会者定離

猛暑の8月、厳しい残暑と干天続きの9月から10月上旬が過ぎたら、台風と秋雨前線の活動が活発な昨今の気候である。 連続して襲来する秋台風で、伊豆大島では土砂崩れによる人命被災が起きている。今も洋上にある台風による二次災害が懸念されている。

10/20 10/21と、昭和33年(1958年)輪之内中学卒業生の同窓会を開いた。 我々が古稀を迎えたことを記念して、伊勢神宮式年遷宮参拝・一泊同窓会で開催するものである。 同じく傘寿を迎えた恩師を加えて、参加者は丁度三十名だった。 幹事としては盛会に安堵する。
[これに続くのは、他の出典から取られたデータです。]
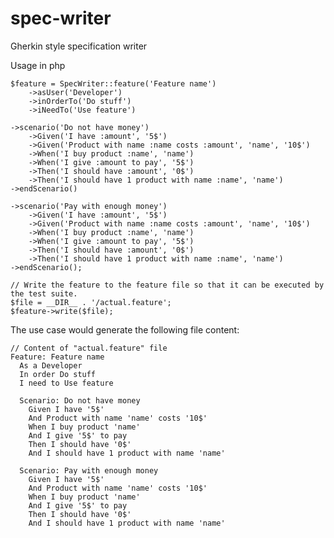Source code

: spec-writer
===========

Gherkin style specification writer

Usage in php


    $feature = SpecWriter::feature('Feature name')
        ->asUser('Developer')
        ->inOrderTo('Do stuff')
        ->iNeedTo('Use feature')

    ->scenario('Do not have money')
        ->Given('I have :amount', '5$')
        ->Given('Product with name :name costs :amount', 'name', '10$')
        ->When('I buy product :name', 'name')
        ->When('I give :amount to pay', '5$')
        ->Then('I should have :amount', '0$')
        ->Then('I should have 1 product with name :name', 'name')
    ->endScenario()

    ->scenario('Pay with enough money')
        ->Given('I have :amount', '5$')
        ->Given('Product with name :name costs :amount', 'name', '10$')
        ->When('I buy product :name', 'name')
        ->When('I give :amount to pay', '5$')
        ->Then('I should have :amount', '0$')
        ->Then('I should have 1 product with name :name', 'name')
    ->endScenario();

    // Write the feature to the feature file so that it can be executed by the test suite.
    $file = __DIR__ . '/actual.feature';
    $feature->write($file);

The use case would generate the following file content:


    // Content of "actual.feature" file
    Feature: Feature name
      As a Developer
      In order Do stuff
      I need to Use feature

      Scenario: Do not have money
        Given I have '5$'
        And Product with name 'name' costs '10$'
        When I buy product 'name'
        And I give '5$' to pay
        Then I should have '0$'
        And I should have 1 product with name 'name'

      Scenario: Pay with enough money
        Given I have '5$'
        And Product with name 'name' costs '10$'
        When I buy product 'name'
        And I give '5$' to pay
        Then I should have '0$'
        And I should have 1 product with name 'name'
第一日は遠路沖永良部島や埼玉・東京からの参加者を岐阜羽島駅に迎え、高速道路を伊勢に向かう。 外宮参拝は足元が濡れしきる雨のなかだったが、遷宮間もない新社殿の檜の香りが神宮の杜に満ちているのがとても心地良かった。 同窓会はたいそう盛り上がった、カラオケを歌う者や踊る者も現れ、赤字を出すのを心配するほどにビールや銚子が追加された。

翌朝、同室者のイビキで早く目が覚めた私は宿を出て、鳥羽駅の東西通路を越えて鳥羽佐田港に出る。 前夜の雨も上がりまるい月がまだ快晴の西空に残るなか、海際の小公園で朝の散歩やランニングで行き交う人々と挨拶を交わしながら日の出を待つ。 静かな海を黄金色に染めて坂手島越しに昇ってくる朝日を待つのである。
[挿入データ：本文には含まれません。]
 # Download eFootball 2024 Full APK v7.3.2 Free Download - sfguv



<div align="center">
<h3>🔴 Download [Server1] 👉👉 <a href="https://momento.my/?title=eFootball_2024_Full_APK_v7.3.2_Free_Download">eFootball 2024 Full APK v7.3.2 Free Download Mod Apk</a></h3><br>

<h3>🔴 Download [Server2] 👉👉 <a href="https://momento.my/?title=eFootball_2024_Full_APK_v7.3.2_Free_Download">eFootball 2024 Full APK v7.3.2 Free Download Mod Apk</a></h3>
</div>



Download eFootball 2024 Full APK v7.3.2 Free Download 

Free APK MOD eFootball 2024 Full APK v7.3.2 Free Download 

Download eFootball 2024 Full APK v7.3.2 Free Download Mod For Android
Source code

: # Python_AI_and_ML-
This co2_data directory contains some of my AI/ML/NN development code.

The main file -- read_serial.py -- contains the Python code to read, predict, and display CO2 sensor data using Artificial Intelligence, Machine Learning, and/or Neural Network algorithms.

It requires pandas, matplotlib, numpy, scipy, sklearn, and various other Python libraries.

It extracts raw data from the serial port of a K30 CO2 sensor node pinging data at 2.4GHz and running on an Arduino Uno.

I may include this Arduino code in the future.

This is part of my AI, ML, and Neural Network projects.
朝食後に二見浦夫婦岩を小学校の修学旅行以来58年ぶりに眺めてから、内宮に参拝する。 58年ぶりの夫婦岩は波風に浸食されて、小学生の頃修学旅行で見た時は見上げるほどの大きさだったのが、今は海岸も整備され店舗も建ち並ぶ二見浜にこぢんまりと立っていた。 58年間の波風が岩も浸食したみたいである。 《何も無かった浜辺から小学生が見上げた夫婦岩を、整備された海岸遊歩道からオトナの目線で眺めれば、小さくも見えることであろう。》

内宮も御祓い町も結構な人出であったが、月曜日ということもあり、大混雑というほどでもなかった。 熊野サンマ寿司サバ鮨と生姜糖を家人への土産に買い求め帰路につく。 昼食は自由行動としたが、伊勢うどんや松坂牛丼などで思い思いに買い物をしながら楽しんだようだ。 私は焼き秋刀魚鮨を買い求めて宇治川河畔で神宮の山並みを眺めながら昼食とする。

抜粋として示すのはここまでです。